*** Block opens ***

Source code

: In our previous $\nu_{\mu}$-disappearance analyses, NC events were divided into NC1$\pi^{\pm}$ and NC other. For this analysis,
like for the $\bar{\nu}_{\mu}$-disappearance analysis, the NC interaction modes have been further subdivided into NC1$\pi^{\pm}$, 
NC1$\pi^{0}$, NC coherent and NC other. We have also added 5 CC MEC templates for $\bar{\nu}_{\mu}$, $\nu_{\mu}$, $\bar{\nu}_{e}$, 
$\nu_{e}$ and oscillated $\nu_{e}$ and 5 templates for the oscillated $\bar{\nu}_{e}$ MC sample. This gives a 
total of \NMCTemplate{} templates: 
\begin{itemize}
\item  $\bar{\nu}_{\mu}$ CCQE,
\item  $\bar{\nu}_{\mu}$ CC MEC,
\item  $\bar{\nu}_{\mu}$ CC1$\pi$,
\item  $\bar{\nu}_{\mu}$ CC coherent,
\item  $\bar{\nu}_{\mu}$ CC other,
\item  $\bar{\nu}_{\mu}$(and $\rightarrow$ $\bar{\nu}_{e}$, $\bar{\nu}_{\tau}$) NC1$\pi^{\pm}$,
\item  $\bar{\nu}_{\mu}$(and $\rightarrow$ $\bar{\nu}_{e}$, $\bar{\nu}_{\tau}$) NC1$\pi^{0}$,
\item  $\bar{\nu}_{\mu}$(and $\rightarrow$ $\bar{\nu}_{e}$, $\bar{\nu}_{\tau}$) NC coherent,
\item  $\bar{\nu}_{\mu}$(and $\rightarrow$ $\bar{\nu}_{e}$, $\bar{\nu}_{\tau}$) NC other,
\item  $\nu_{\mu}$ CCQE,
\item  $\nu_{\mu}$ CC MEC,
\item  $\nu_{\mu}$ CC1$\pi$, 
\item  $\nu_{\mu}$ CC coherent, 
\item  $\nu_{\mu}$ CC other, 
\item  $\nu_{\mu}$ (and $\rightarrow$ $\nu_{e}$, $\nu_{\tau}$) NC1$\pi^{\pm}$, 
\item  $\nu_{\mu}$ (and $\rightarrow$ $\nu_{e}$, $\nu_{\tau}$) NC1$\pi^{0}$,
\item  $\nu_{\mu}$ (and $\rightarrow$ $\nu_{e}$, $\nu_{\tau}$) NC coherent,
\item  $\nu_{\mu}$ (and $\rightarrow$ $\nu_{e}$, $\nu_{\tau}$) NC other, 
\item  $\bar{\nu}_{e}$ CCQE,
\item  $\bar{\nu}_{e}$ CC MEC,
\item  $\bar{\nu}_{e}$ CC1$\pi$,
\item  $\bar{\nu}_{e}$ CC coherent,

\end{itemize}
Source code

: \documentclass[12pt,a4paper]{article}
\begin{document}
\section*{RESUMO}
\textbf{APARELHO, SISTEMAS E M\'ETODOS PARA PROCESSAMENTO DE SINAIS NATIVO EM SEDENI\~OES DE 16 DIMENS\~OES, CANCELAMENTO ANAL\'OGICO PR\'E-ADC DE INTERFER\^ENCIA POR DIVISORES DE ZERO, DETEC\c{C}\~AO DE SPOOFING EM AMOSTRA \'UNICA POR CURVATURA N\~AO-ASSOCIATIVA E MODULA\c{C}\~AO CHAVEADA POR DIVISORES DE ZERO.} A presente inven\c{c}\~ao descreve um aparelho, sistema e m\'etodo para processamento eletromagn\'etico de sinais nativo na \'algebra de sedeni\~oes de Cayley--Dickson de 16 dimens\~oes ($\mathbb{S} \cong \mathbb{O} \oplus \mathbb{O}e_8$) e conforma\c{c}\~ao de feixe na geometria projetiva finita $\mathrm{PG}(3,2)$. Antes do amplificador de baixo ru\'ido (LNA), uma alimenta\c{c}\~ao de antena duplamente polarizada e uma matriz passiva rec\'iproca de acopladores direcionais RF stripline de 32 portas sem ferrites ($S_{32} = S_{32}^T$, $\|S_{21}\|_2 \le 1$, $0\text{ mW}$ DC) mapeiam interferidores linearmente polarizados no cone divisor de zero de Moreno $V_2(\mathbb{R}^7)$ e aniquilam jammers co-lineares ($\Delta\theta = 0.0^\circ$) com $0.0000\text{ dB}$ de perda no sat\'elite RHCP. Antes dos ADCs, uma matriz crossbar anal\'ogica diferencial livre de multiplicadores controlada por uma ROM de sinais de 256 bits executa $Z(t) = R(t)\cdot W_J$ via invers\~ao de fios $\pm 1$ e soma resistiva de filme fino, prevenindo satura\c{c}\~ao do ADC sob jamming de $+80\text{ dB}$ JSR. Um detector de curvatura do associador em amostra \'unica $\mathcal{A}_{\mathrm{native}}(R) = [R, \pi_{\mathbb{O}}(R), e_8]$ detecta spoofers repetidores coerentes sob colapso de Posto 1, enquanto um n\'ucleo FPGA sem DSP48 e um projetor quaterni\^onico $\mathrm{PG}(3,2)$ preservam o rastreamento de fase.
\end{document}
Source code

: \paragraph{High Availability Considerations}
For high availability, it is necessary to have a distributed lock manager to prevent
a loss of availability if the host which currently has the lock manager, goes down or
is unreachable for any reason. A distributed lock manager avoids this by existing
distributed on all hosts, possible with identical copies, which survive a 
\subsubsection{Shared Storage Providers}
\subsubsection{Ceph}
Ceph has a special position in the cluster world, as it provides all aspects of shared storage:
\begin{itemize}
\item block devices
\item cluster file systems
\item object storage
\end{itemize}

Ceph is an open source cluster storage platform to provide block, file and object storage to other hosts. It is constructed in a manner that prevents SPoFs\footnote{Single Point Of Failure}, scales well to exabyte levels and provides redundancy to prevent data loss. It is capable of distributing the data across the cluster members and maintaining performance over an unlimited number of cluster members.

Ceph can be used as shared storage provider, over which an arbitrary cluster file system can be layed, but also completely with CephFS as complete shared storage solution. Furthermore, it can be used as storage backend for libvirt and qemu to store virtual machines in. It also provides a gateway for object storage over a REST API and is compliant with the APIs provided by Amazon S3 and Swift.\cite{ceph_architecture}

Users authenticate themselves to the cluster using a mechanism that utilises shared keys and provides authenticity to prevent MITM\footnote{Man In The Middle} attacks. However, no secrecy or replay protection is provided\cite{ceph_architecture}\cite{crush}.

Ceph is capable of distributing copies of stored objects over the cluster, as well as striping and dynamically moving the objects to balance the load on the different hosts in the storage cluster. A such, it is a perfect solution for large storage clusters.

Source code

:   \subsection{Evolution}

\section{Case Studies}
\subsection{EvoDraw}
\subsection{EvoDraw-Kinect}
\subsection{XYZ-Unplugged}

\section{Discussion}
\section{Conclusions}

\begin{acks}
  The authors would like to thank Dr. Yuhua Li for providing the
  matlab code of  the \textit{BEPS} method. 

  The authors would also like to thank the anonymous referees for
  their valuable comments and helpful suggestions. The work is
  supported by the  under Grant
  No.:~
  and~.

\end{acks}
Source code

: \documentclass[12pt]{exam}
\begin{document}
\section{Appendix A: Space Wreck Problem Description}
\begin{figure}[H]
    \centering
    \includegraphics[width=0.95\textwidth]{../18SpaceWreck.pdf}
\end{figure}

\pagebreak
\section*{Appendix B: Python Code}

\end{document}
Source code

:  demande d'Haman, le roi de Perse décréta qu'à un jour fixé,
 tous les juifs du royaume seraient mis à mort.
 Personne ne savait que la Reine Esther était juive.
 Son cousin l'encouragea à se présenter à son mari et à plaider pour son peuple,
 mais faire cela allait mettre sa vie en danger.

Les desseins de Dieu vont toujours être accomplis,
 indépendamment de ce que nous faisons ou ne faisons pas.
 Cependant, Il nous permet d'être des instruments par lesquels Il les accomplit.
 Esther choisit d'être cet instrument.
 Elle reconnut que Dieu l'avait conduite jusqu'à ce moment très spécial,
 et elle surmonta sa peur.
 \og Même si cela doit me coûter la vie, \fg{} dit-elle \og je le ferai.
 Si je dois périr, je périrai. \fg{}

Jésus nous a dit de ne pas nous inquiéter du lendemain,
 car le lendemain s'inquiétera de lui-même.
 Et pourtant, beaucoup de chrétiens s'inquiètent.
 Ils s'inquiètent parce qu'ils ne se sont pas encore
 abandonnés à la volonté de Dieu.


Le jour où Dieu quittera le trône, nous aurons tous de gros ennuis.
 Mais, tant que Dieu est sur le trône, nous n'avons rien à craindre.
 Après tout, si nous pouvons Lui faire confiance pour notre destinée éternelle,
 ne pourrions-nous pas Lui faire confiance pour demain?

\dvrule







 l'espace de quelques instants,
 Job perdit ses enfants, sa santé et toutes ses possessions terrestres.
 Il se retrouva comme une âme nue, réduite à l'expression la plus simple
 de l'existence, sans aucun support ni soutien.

*** Block closes ***

• **Task item**:
Word for word, repeat the data from its first line through the line with "NC coherent and", including both of those lines and no others.

• **Task result**:
Source code

: In our previous $\nu_{\mu}$-disappearance analyses, NC events were divided into NC1$\pi^{\pm}$ and NC other. For this analysis,
like for the $\bar{\nu}_{\mu}$-disappearance analysis, the NC interaction modes have been further subdivided into NC1$\pi^{\pm}$, 
NC1$\pi^{0}$, NC coherent and NC other. We have also added 5 CC MEC templates for $\bar{\nu}_{\mu}$, $\nu_{\mu}$, $\bar{\nu}_{e}$, 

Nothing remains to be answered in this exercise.